Data excerpts:
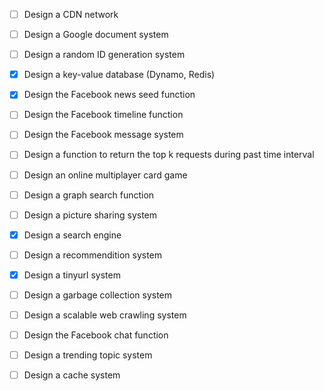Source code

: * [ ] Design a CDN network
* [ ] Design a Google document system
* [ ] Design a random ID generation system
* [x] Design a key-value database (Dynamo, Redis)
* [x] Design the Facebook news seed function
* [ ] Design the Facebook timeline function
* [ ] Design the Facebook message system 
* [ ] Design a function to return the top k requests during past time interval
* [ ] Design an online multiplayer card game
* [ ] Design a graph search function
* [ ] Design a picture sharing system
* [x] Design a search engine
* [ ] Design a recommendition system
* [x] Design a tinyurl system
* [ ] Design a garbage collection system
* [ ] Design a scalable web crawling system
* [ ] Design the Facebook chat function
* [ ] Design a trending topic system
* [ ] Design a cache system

---

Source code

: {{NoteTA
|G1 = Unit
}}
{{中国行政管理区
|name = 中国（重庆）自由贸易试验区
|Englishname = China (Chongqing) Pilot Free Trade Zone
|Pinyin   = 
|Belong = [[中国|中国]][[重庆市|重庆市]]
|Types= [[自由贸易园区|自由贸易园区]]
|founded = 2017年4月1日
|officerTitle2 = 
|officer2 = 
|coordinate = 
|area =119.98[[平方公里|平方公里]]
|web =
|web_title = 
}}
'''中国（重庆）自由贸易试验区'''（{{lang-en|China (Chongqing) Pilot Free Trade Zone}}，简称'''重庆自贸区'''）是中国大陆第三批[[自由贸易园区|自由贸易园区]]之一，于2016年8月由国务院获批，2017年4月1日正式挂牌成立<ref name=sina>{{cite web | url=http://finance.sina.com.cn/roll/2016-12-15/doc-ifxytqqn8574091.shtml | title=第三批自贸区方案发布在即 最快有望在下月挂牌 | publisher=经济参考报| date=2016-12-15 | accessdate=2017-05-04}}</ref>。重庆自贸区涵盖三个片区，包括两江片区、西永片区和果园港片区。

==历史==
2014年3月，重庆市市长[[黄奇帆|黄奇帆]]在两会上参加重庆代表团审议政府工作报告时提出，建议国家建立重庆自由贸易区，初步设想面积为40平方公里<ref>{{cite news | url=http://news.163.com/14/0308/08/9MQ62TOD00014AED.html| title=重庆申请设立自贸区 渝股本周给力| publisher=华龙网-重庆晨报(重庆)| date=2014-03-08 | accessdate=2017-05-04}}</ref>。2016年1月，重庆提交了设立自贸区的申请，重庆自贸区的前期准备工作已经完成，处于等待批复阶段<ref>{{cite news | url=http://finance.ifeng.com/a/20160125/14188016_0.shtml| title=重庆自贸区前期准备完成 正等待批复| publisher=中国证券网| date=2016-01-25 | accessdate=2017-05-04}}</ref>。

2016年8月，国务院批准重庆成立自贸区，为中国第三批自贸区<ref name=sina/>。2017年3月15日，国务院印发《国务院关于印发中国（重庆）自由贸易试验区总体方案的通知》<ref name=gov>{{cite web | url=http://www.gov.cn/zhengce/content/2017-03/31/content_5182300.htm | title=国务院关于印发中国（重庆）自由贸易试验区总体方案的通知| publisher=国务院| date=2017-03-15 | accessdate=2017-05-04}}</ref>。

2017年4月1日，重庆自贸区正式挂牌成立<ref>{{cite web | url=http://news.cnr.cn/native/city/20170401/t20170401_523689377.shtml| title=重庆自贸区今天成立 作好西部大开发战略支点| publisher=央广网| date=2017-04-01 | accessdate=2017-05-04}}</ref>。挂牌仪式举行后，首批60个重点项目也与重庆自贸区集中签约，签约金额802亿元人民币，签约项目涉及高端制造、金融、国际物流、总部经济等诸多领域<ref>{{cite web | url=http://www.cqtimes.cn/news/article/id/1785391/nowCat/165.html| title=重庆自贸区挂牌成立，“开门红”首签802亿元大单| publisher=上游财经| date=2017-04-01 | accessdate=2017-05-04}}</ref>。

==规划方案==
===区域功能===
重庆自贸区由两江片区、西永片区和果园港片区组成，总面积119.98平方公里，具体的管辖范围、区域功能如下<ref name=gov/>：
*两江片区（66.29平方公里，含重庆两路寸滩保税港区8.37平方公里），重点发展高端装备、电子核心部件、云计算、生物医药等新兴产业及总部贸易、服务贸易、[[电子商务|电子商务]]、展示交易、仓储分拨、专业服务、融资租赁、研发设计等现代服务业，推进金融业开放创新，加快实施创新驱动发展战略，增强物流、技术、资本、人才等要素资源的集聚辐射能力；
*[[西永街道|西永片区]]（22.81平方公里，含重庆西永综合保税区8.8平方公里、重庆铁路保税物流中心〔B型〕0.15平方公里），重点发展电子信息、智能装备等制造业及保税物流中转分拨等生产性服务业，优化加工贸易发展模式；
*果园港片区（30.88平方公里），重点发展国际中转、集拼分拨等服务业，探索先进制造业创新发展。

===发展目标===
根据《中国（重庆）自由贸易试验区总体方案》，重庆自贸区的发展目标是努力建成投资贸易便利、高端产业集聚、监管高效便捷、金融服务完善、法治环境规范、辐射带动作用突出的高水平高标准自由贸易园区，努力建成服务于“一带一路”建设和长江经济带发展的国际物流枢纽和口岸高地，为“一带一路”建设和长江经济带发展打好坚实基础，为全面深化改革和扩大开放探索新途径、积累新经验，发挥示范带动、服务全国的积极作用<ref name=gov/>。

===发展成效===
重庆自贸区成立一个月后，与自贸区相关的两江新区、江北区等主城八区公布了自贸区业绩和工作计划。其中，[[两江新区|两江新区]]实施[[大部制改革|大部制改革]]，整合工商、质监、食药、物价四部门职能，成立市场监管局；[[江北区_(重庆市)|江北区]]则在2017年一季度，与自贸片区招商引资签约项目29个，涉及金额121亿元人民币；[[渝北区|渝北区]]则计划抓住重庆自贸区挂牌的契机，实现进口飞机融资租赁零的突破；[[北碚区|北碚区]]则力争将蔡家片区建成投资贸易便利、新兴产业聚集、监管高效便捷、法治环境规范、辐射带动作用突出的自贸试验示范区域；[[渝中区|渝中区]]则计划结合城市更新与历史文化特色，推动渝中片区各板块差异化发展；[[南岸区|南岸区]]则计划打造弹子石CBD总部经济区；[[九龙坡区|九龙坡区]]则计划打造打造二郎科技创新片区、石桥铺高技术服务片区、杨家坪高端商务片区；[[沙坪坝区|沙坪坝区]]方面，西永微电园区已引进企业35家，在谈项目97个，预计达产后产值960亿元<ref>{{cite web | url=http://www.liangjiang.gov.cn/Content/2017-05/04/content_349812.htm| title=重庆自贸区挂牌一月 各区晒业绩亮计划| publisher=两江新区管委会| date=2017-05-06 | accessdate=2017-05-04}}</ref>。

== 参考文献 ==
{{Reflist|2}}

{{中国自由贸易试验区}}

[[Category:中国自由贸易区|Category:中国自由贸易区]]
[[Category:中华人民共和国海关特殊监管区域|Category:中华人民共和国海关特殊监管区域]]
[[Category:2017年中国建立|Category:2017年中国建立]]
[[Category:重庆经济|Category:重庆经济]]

Task requirements: Which lines in the listing above include the string "Zone"? Copy each of them.

Answer space:
|Englishname = China (Chongqing) Pilot Free Trade Zone
'''中国（重庆）自由贸易试验区'''（{{lang-en|China (Chongqing) Pilot Free Trade Zone}}，简称'''重庆自贸区'''）是中国大陆第三批[[自由贸易园区|自由贸易园区]]之一，于2016年8月由国务院获批，2017年4月1日正式挂牌成立<ref name=sina>{{cite web | url=http://finance.sina.com.cn/roll/2016-12-15/doc-ifxytqqn8574091.shtml | title=第三批自贸区方案发布在即 最快有望在下月挂牌 | publisher=经济参考报| date=2016-12-15 | accessdate=2017-05-04}}</ref>。重庆自贸区涵盖三个片区，包括两江片区、西永片区和果园港片区。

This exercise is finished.